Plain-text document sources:

________________

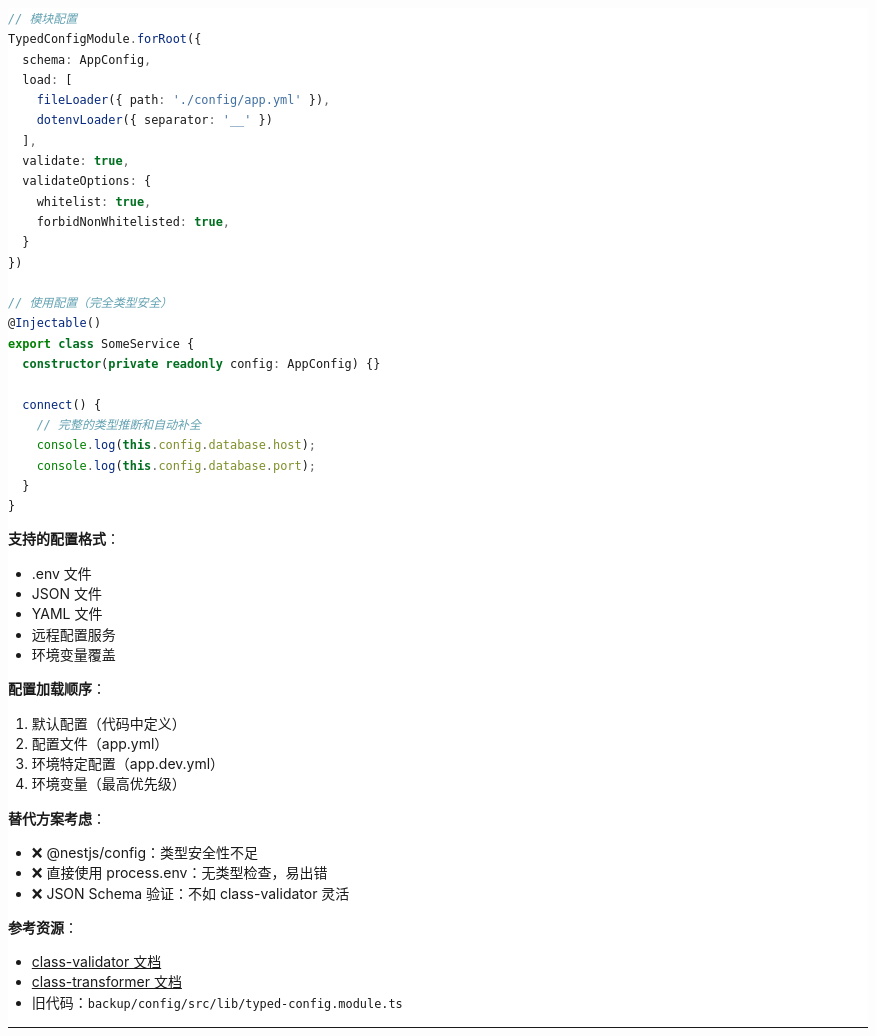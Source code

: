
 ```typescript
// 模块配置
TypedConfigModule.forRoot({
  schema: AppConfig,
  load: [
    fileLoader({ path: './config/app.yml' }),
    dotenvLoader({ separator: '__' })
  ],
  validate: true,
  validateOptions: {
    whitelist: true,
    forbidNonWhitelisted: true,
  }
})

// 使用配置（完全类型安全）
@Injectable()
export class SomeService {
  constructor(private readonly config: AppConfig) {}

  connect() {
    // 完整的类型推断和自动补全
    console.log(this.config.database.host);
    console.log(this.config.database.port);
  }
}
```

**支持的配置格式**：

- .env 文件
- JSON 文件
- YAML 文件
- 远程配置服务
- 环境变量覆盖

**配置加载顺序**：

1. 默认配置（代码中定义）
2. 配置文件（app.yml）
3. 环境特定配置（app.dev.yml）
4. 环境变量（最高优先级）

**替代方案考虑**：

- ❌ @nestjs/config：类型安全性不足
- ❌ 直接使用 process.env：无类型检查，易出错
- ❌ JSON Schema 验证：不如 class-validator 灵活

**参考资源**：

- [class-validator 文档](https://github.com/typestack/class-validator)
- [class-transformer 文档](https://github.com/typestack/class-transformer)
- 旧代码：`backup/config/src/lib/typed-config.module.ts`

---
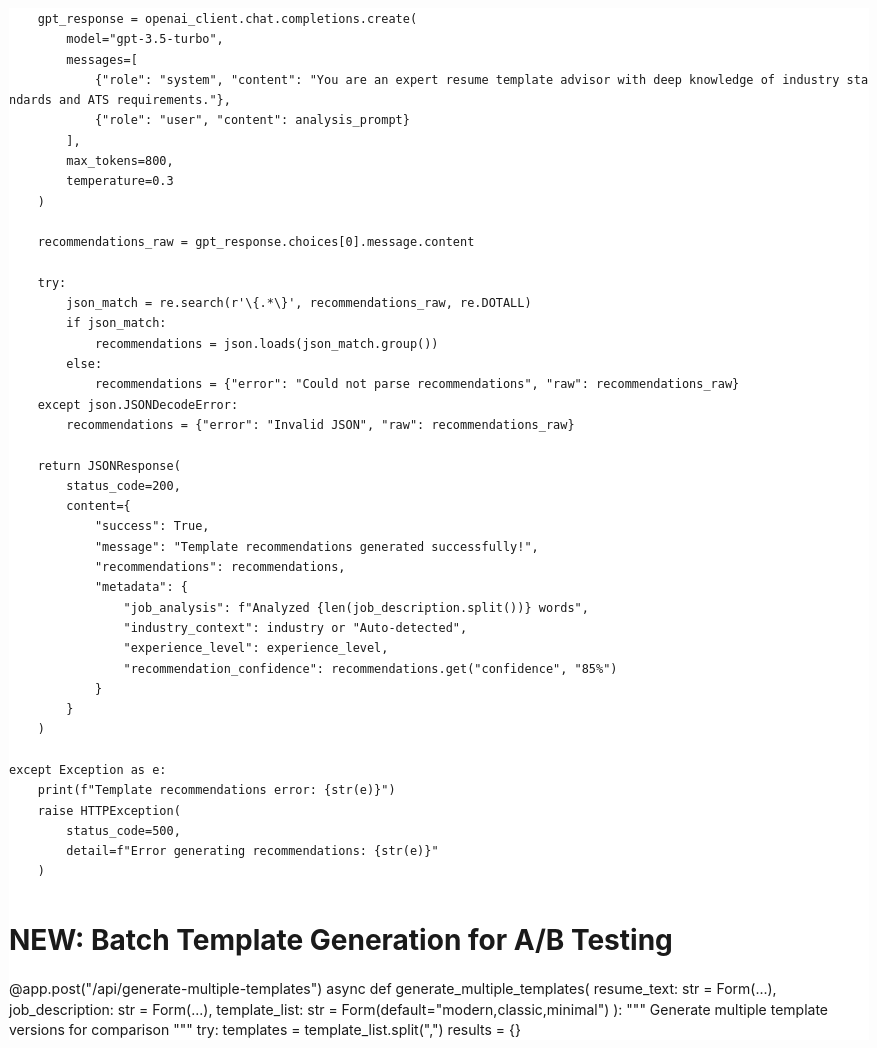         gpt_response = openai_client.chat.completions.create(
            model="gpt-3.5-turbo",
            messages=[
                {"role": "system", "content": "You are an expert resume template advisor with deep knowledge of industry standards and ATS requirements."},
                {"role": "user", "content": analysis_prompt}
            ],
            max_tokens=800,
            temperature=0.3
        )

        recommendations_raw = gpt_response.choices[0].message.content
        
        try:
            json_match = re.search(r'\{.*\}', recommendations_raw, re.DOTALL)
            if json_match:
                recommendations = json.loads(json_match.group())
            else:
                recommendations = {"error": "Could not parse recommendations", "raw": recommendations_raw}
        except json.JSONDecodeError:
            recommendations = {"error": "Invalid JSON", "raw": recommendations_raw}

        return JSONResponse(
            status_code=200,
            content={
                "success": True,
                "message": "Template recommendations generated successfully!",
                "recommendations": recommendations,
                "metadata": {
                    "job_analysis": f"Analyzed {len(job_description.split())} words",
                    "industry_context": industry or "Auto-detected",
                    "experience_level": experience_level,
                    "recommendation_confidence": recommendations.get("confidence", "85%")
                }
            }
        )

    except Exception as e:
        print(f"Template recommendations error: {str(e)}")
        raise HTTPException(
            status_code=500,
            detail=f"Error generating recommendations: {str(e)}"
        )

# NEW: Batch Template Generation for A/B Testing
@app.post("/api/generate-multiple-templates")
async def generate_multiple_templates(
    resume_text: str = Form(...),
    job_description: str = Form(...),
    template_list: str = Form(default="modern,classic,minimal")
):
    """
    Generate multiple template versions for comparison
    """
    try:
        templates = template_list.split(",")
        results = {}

________________

Aim of the task
Across the data, how many lines contain the string "console"? Only the number is wanted.

Answer to the exercise
2